It’s a brisk September day and despite the winds Icelandic housewives, mothers, aunties, grandmothers have come out in droves and are queuing in the food section of Hagkaup. I’ve never seen so many women in a single Icelandic supermarket at the same time. The queue seems that much longer as they’re all lining up with empty shopping carts, bumper to bum. I ask Great Aunt Freyja what we’re lining up for and what’s the rush.
“Offal”, she says, “on a limited once-in-a -year-offer”.
“Beg your pardon?”.
“Sheep offal: guts, intestines, stomach lining, tripe, kidney, liver, heart, some cubes of fat and a bag of frozen blood, to be more precise”.
A few ladies have made it to the front of the queue, rolling their carts—now full with white shoeboxes piled one on top of the other. One of them squeaks by with a bag of frozen sheep heads. The sheep eyes glare as she passes.
“You’re not really expecting me to eat that, are you?”.
“Just you wait”, says Aunt Freyja. “With a little elfin magic, offal tastes like ambrosia. And even you’ll like the jellied sheep head”.
You see, she plans to turn much of this slátur (this offal box) into Icelandic liver sausage (lifrapylsa) and blood pudding (blóðmör); and then, as she tells me later, since due to the economic crisis, we’ve got to cut our luxuries, we’re to eat this with rice pudding every Saturday for next few months.
You can’t imagine my horror—or maybe you can. Do you eat the liver sausage and the blood pudding on the side, or what?

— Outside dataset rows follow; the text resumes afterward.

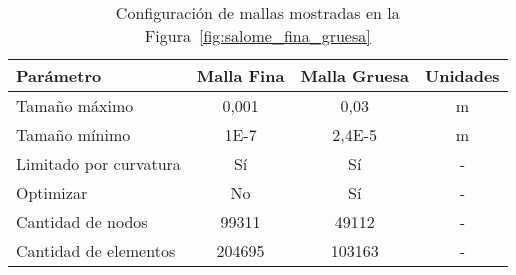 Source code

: \begin{table}[h!]
    \centering
    \begin{tabular}{lccc} \toprule
        Parámetro                & Malla Fina    & Malla Gruesa     & Unidades\\ \midrule
        Tamaño máximo            & 0,001         & 0,03             & m \\
        Tamaño mínimo            & 1E-7          & 2,4E-5           & m \\
        Limitado por curvatura   & Sí            & Sí               & - \\
        Optimizar                & No            & Sí               & - \\
        Cantidad de nodos        & 99311         & 49112            & - \\
        Cantidad de elementos    & 204695        & 103163           & - \\ \bottomrule
    \end{tabular}
    \caption{Configuración de mallas mostradas en la Figura~\ref{fig:salome_fina_gruesa}}
    \label{tab:salome_fina_gruesa}
\end{table}
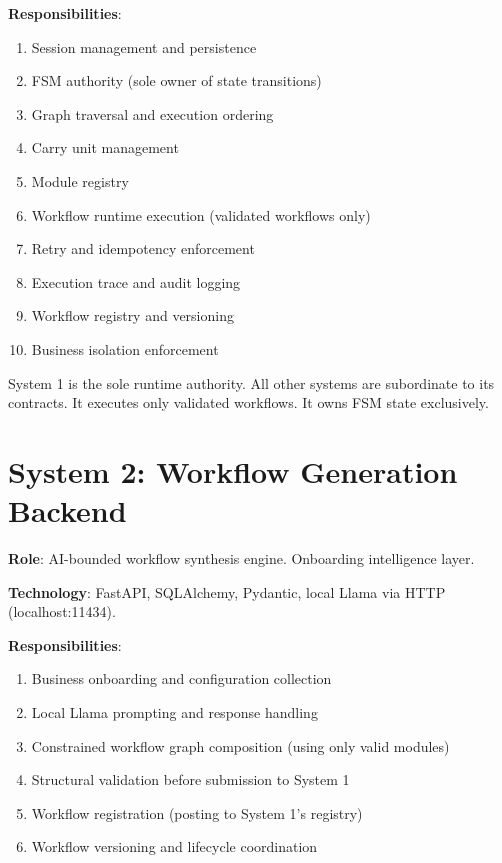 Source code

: \documentclass[12pt, a4paper]{report}
\newenvironment{invariantbox}[1]{%
  \begin{tcolorbox}[
    colback=red!4!white,
    colframe=warningred,
    title={\textbf{INVARIANT: #1}},
    fonttitle=\small\bfseries
  ]
}{%
  \end{tcolorbox}
}
\begin{document}
\textbf{Responsibilities}:
\begin{enumerate}
  \item Session management and persistence
  \item FSM authority (sole owner of state transitions)
  \item Graph traversal and execution ordering
  \item Carry unit management
  \item Module registry
  \item Workflow runtime execution (validated workflows only)
  \item Retry and idempotency enforcement
  \item Execution trace and audit logging
  \item Workflow registry and versioning
  \item Business isolation enforcement
\end{enumerate}

\begin{invariantbox}{System 1 Authority}
System 1 is the sole runtime authority. All other systems are subordinate to its contracts. It executes only validated workflows. It owns FSM state exclusively.
\end{invariantbox}

\section{System 2: Workflow Generation Backend}

\textbf{Role}: AI-bounded workflow synthesis engine. Onboarding intelligence layer.

\textbf{Technology}: FastAPI, SQLAlchemy, Pydantic, local Llama via HTTP (localhost:11434).

\textbf{Responsibilities}:
\begin{enumerate}
  \item Business onboarding and configuration collection
  \item Local Llama prompting and response handling
  \item Constrained workflow graph composition (using only valid modules)
  \item Structural validation before submission to System 1
  \item Workflow registration (posting to System 1's registry)
  \item Workflow versioning and lifecycle coordination
\end{enumerate}
\end{document}
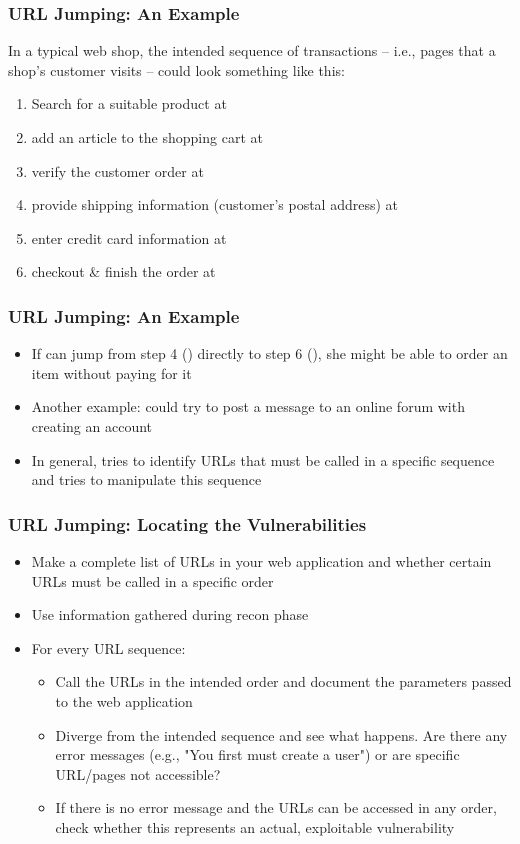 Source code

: \begin{frame}[fragile]
    \frametitle{URL Jumping: An Example}
    In a typical web shop, the intended sequence of transactions -- i.e., pages that a shop's customer visits -- could look something like this:
    \begin{enumerate}
        \item Search for a suitable product at 
        \item add an article to the shopping cart at 
        \item verify the customer order at 
        \item provide shipping information (customer's postal address) at 
        \item enter credit card information at 
        \item checkout \& finish the order at 
    \end{enumerate}
\end{frame}

\begin{frame}
    \frametitle{URL Jumping: An Example}
    \begin{itemize}
        \item If \attacker can jump from step 4 () directly to step 6 (), she might be able to order an item without paying for it
        \item Another example: \attacker could try to post a message to an online forum with creating an account
        \item In general, \attacker tries to identify URLs that must be called in a specific sequence and tries to manipulate this sequence 
    \end{itemize}
\end{frame}

\begin{frame}
    \frametitle{URL Jumping: Locating the Vulnerabilities}
    \begin{itemize}
        \item Make a complete list of URLs in your web application and whether certain URLs must be called in a specific order
        \item Use information gathered during recon phase
        \item For every URL sequence:
        \begin{itemize}
            \item Call the URLs in the intended order and document the parameters passed to the web application
            \item Diverge from the intended sequence and see what happens. Are there any error messages (e.g., "You first must create a user") or are specific URL/pages not accessible?
            \item If there is no error message and the URLs can be accessed in any order, check whether this represents an actual, exploitable vulnerability
        \end{itemize}
    \end{itemize}
\end{frame}

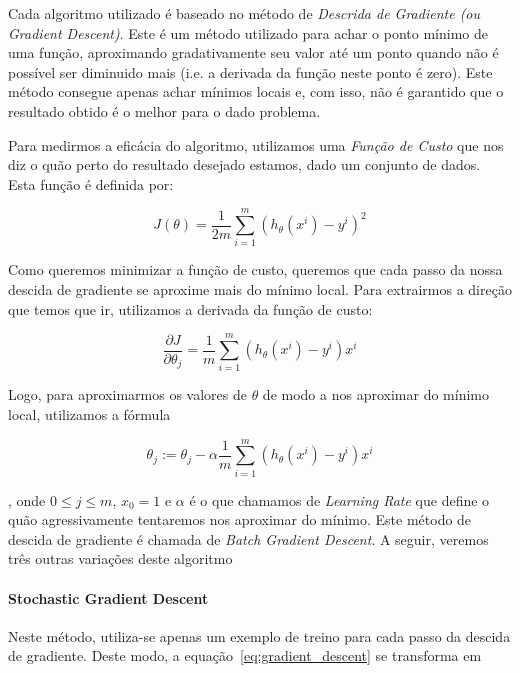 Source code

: \documentclass[conference]{IEEEtran}
\begin{document}
Cada algoritmo utilizado é baseado no método de \textit{Descrida de Gradiente (ou Gradient Descent)}. Este é um método utilizado para achar o ponto mínimo de uma função, aproximando gradativamente seu valor até um ponto quando não é possível ser diminuido mais (i.e. a derivada da função neste ponto é zero). Este método consegue apenas achar mínimos locais e, com isso, não é garantido que o resultado obtido é o melhor para o dado problema.

Para medirmos a eficácia do algoritmo, utilizamos uma \textit{Função de Custo} que nos diz o quão perto do resultado desejado estamos, dado um conjunto de dados. Esta função é definida por:

\begin{equation} \label{eq:cost_function}
J(\theta) = \dfrac{1}{2m} \sum_{i=1}^{m}(h_{\theta}(x^{i}) - y^{i})^2
\end{equation}

Como queremos minimizar a função de custo, queremos que cada passo da nossa descida de gradiente se aproxime mais do mínimo local. Para extrairmos a direção que temos que ir, utilizamos a derivada da função de custo:

\begin{equation} \label{eq:cost_derivative}
\dfrac{\partial J}{\partial \theta_{j}} = \dfrac{1}{m} \sum_{i=1}^{m}(h_{\theta}(x^{i}) - y^{i}) x^{i}
\end{equation}

Logo, para aproximarmos os valores de $\theta$ de modo a nos aproximar do mínimo local, utilizamos a fórmula

\begin{equation} \label{eq:gradient_descent}
\theta_{j} := \theta_{j} - \alpha \dfrac{1}{m} \sum_{i=1}^{m}(h_{\theta}(x^{i}) - y^{i}) x^{i}
\end{equation}

, onde $0 \leq j \leq m$, $x_{0} = 1$ e $\alpha$ é o que chamamos de \textit{Learning Rate} que define o quão agressivamente tentaremos nos aproximar do mínimo. Este método de descida de gradiente é chamada de \textit{Batch Gradient Descent}. A seguir, veremos três outras variações deste algoritmo

\paragraph{Stochastic Gradient Descent}

Neste método, utiliza-se apenas um exemplo de treino para cada passo da descida de gradiente. Deste modo, a equação~\ref{eq:gradient_descent} se transforma em
\end{document}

More recently I had a conversation with Solla, Iceland’s resident vegan foodie, in which she told me that as a child growing up even she ate rice pud-ding most Saturdays (one wonders why she became a vegan). Aunt Freyja tells me that her family didn’t eat rice pudding every Saturday, possibly every second. “Sometimes, on Saturday, we ate salted cod”, she says with a smile. I get the feeling that she gets a kick out of my unease.
I ask her: “Freyja, you’re kidding about the rice pudding with liver sausage, right?”.
She gives me the raised eyebrow then says very seriously, “You know we can get twenty meals or more out of this box. Since those bankers lost everything, we’ve got to start tightening our belts”.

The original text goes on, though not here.